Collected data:

.....

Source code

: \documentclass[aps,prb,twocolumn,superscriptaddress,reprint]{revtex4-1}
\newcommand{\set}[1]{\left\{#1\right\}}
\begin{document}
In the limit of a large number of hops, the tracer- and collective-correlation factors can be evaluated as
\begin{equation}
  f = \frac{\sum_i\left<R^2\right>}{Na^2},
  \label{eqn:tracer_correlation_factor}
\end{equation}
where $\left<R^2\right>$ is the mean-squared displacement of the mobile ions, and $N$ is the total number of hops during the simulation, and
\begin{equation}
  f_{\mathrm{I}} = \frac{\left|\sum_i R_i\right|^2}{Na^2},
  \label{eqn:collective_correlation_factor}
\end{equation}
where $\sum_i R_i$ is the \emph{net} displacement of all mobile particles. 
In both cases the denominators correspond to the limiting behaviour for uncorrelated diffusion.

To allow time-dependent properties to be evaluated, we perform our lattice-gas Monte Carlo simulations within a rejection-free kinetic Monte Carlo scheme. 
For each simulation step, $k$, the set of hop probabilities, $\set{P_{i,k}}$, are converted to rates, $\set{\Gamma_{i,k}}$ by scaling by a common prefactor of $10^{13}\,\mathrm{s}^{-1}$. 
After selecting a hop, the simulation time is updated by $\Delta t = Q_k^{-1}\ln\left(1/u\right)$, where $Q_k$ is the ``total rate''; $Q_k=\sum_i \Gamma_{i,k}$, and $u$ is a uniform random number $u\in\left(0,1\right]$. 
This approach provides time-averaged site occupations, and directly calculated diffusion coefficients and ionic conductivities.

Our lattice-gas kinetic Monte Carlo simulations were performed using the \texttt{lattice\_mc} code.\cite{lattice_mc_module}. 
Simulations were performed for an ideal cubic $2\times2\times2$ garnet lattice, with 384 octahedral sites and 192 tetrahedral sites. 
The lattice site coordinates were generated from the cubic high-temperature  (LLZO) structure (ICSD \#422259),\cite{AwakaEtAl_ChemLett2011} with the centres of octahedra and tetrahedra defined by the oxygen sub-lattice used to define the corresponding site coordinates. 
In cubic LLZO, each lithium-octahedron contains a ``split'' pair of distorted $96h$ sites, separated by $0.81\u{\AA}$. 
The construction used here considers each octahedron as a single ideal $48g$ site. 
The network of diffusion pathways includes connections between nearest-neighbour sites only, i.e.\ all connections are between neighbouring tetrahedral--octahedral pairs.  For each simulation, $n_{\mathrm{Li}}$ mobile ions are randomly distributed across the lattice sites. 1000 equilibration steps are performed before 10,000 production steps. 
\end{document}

.....

* [Problem to solve] Retrieve each line from the records above where the word "ideal" occurs.

* [Task output]
Simulations were performed for an ideal cubic $2\times2\times2$ garnet lattice, with 384 octahedral sites and 192 tetrahedral sites. 
The construction used here considers each octahedron as a single ideal $48g$ site. 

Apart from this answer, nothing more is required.